第2分科会(戦争・歴史)報告要旨

第2分科会(戦争・歴史)
司会: 酒井朋子

・弔いの場からはじめる――死者から託されたことばを契機とした記憶行為の試み――
山本真知子(同志社大学大学院グローバル・スタディーズ研究科博士後期)
戦争体験者がいなくなった後の記憶の継承は、どのようになされうるのか。残された者たちは、何をどう記憶していくことが求められているのか。本報告は、体験者不在のなかでの記憶の継承という問題を考える一歩手前において、死者を弔うための場をつくろうと試みるものである。その方法として、沖縄県東村高江を取り囲むように計画された米軍ヘリパッドの新設・運用に対して座り込み抗議してきた、沖縄戦体験者の故・伊佐眞三郎さんから託された言葉を出発点に、彼の家族へのインタビューを重ねた。その過程を通して、彼の生の痕跡が浮かび上がってくるだけでなく、死者を弔う場が生み出されていくということに注目し、そこに内包された記憶行為の可能性を探る。

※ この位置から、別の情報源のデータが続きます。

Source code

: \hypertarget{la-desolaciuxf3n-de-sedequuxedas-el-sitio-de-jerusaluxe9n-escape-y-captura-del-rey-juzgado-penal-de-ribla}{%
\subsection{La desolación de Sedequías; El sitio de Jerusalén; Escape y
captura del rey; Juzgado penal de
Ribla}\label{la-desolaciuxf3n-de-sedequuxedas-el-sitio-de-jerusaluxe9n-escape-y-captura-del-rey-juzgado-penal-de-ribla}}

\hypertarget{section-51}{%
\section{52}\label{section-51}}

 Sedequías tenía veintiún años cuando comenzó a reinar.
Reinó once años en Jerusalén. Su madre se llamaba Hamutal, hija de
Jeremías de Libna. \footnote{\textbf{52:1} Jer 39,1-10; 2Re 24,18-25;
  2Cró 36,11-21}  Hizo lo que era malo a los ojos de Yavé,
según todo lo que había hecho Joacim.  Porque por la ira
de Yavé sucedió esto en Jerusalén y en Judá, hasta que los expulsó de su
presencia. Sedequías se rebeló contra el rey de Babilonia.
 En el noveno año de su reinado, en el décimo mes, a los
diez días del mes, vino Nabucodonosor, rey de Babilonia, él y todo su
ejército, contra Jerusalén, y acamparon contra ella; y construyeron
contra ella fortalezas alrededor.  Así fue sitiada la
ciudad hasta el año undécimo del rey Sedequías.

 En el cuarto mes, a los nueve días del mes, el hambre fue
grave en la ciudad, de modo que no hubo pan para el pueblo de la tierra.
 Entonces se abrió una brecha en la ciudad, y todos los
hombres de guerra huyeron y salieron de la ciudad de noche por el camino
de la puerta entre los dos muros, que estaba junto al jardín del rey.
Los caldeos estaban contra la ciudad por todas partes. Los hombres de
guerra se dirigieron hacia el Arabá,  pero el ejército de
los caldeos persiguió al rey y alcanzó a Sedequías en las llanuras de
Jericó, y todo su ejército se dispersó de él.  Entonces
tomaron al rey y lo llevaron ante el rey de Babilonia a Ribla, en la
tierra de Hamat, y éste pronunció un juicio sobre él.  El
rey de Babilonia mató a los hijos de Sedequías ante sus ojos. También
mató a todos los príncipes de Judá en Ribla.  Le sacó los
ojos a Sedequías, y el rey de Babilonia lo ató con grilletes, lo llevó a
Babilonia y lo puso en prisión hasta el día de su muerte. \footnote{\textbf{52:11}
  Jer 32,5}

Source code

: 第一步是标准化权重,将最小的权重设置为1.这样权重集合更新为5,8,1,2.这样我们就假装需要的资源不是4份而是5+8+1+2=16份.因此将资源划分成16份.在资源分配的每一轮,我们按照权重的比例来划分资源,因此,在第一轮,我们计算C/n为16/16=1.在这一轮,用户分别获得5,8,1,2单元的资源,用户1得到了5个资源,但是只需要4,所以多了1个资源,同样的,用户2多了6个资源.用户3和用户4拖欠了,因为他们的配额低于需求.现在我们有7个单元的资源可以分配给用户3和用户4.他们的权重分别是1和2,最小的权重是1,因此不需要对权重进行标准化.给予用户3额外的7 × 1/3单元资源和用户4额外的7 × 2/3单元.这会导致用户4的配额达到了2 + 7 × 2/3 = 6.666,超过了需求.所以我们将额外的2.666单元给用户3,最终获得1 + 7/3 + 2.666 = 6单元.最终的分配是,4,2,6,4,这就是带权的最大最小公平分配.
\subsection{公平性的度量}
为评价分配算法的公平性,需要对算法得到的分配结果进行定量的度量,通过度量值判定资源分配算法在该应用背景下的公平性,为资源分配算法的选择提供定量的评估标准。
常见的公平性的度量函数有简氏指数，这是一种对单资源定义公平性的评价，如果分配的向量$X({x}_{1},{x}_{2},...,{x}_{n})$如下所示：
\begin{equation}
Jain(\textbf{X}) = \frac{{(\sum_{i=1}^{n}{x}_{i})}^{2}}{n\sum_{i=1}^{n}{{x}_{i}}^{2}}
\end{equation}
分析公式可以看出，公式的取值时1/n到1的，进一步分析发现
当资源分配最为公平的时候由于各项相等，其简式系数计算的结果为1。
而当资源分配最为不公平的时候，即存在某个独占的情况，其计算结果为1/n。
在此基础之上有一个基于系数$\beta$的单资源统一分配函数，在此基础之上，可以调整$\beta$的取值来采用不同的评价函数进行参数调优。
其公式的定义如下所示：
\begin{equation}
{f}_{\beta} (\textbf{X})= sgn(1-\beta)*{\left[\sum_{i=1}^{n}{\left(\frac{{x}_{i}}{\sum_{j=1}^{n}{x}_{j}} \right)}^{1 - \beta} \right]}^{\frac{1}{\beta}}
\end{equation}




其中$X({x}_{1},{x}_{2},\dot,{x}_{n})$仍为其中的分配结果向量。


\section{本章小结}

・「軍港都市」がもたらした子どもの生活への影響~戦中・戦後を生き抜いた人々の語りから(共同報告)
江口千代(広島国際大学)、橋本清勇(広島国際大学)、大庭悠希(西九州大学)、桜井厚(日本ライフストーリー研究所)
世界各国で原爆投下の街として知られる「Hiroshima」から20kmほど離れた「呉」は、その恵まれた地形により東洋一の「軍港都市」として発展し、戦艦大和を創出したことで知られている。当時は最大40万人もの人々が生活し、様々に恵まれていたと言い伝えられ、豊かな都市だったという伝承が残っている。しかし、その豊かさは何だったのか、言い伝えられている豊かさは子どもたちに何をもたらしていたのか、それらはまだ明確になっていない。そこで本研究は、「軍港都市」と呼ばれた「呉」を研究対象とし、戦中・戦後を通して今も居住し続ける人々の子ども時代の語りを紐解き、軍港都市がもたらした子どもの生活への影響を明らかにする。

・アイヌ古老のライフストーリー展示から「歴史化」へ
吉本裕子(横浜市立大学 客員研究員)
本報告では、今を生きるアイヌ古老のライフストーリーが地域博物館で展示されたことにより、古老の記憶が何度も語りなおされ「歴史化」してゆくプロセスを考察する。展示の題材になったライフストーリーは、聞き手(私=報告者)と語り手(古老)の双方向的な関係性の中から共同製作的に生み出されたものである。しかし、この展示実践では、古老が会期中、会場に常駐したことにより、多くの観覧者(複数の聞き手)との対話が実現し、「いま・ここ」での語りやコミュニケーションが繰り返された。これは企画想定外のことであり、古老の主体的な展示参加によるものである。本報告では、このような偶発的な対話から何が生成され、一個人のライフストーリーが民族の「近い過去の歴史」へと、いかに接続されたのかを検証する。